Luciano Mammino co hosts AWS Bites with Eoin Shanaghy. The show has passed 150 episodes and, as a side project alongside a full time job, the production workflow has to be efficient. A few years ago Luciano and Eoin built an automated system to transcribe each episode and generate subtitles for YouTube and the website. That system became Podwhisperer, an open source pipeline that anyone can deploy in their own AWS account to automate podcast transcription.
Three years is a long time in the AWS world. Better speech tooling showed up, new ways to run GPU workloads became practical, and durable orchestration in Lambda showed up as a great option to build workflows programmatically. So the project was rebuilt as Podwhisperer v2: a serverless transcription pipeline optimized for podcasts, with GPU accelerated transcription, speaker diarization, and an optional refinement step powered by Amazon Bedrock. v2 also produces captions in VTT, SRT, and JSON, including word level timing, so the output can be used directly across platforms without extra manual work.
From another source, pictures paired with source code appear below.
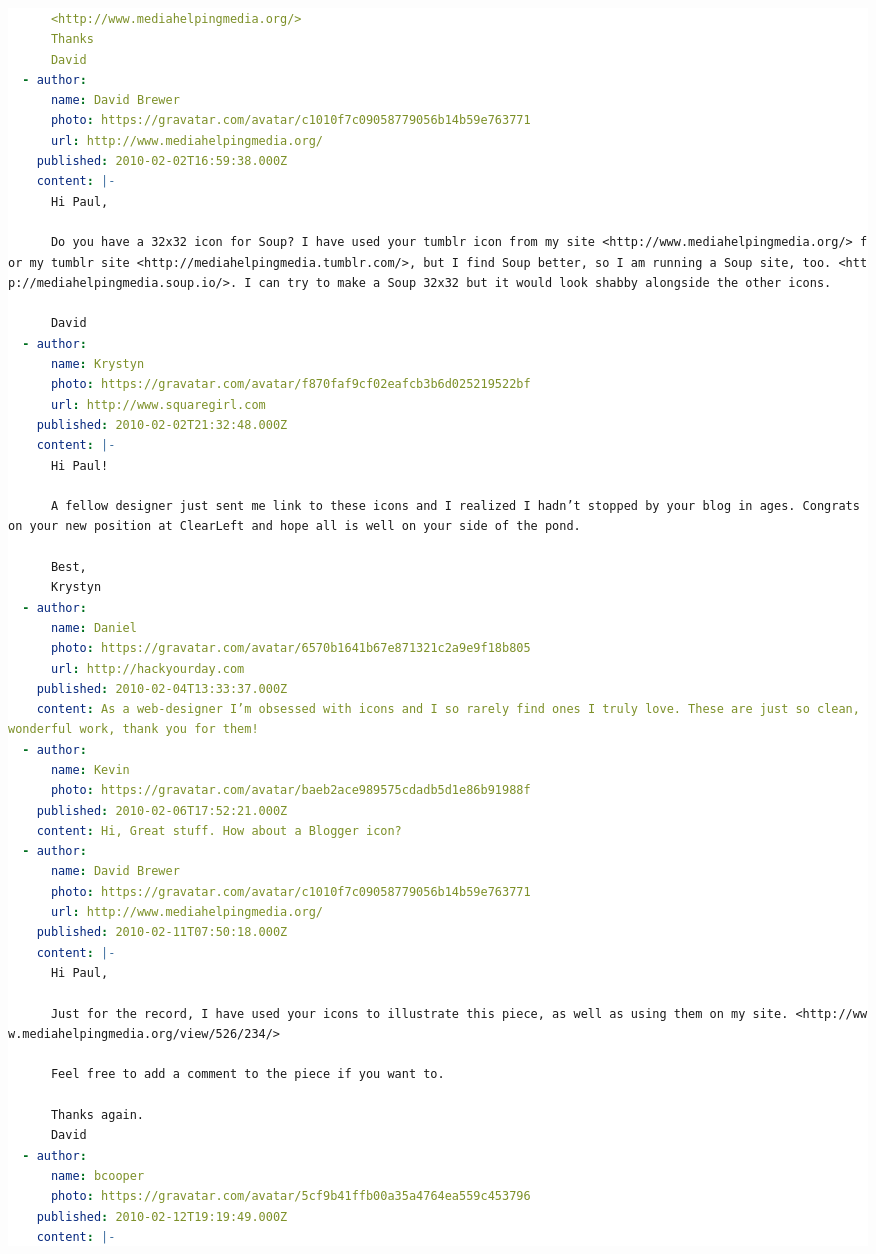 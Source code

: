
 ```yaml
      <http://www.mediahelpingmedia.org/>
      Thanks
      David
  - author:
      name: David Brewer
      photo: https://gravatar.com/avatar/c1010f7c09058779056b14b59e763771
      url: http://www.mediahelpingmedia.org/
    published: 2010-02-02T16:59:38.000Z
    content: |-
      Hi Paul,

      Do you have a 32x32 icon for Soup? I have used your tumblr icon from my site <http://www.mediahelpingmedia.org/> for my tumblr site <http://mediahelpingmedia.tumblr.com/>, but I find Soup better, so I am running a Soup site, too. <http://mediahelpingmedia.soup.io/>. I can try to make a Soup 32x32 but it would look shabby alongside the other icons.

      David
  - author:
      name: Krystyn
      photo: https://gravatar.com/avatar/f870faf9cf02eafcb3b6d025219522bf
      url: http://www.squaregirl.com
    published: 2010-02-02T21:32:48.000Z
    content: |-
      Hi Paul!

      A fellow designer just sent me link to these icons and I realized I hadn’t stopped by your blog in ages. Congrats on your new position at ClearLeft and hope all is well on your side of the pond.

      Best,
      Krystyn
  - author:
      name: Daniel
      photo: https://gravatar.com/avatar/6570b1641b67e871321c2a9e9f18b805
      url: http://hackyourday.com
    published: 2010-02-04T13:33:37.000Z
    content: As a web-designer I’m obsessed with icons and I so rarely find ones I truly love. These are just so clean, wonderful work, thank you for them!
  - author:
      name: Kevin
      photo: https://gravatar.com/avatar/baeb2ace989575cdadb5d1e86b91988f
    published: 2010-02-06T17:52:21.000Z
    content: Hi, Great stuff. How about a Blogger icon?
  - author:
      name: David Brewer
      photo: https://gravatar.com/avatar/c1010f7c09058779056b14b59e763771
      url: http://www.mediahelpingmedia.org/
    published: 2010-02-11T07:50:18.000Z
    content: |-
      Hi Paul,

      Just for the record, I have used your icons to illustrate this piece, as well as using them on my site. <http://www.mediahelpingmedia.org/view/526/234/>

      Feel free to add a comment to the piece if you want to.

      Thanks again.
      David
  - author:
      name: bcooper
      photo: https://gravatar.com/avatar/5cf9b41ffb00a35a4764ea559c453796
    published: 2010-02-12T19:19:49.000Z
    content: |-
```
This talk is a practical case study of the v2 architecture and the trade offs behind it, but it is also designed to teach the foundations behind the building blocks that make it work. Luciano will introduce Lambda Durable Functions and explain how checkpointing and replay enable long running workflows to survive Lambda timeouts. He will then break down ECS Managed Instances and show how they can provision CUDA capable capacity on demand for containerized GPU workloads, scale to zero between runs, and avoid the operational overhead of managing an EC2 fleet. Finally, the talk will cover how Amazon Bedrock can be used for transcript refinement in a controlled way, improving readability without turning the output into creative writing.
Along the way, the session digs into the implementation details that make or break these systems in practice, including idempotency, worker callbacks, queue based coordination, and startup latency when scaling from zero. Attendees will leave with a clear mental model of the services involved and a set of practical patterns they can apply to their own long running, event driven workloads.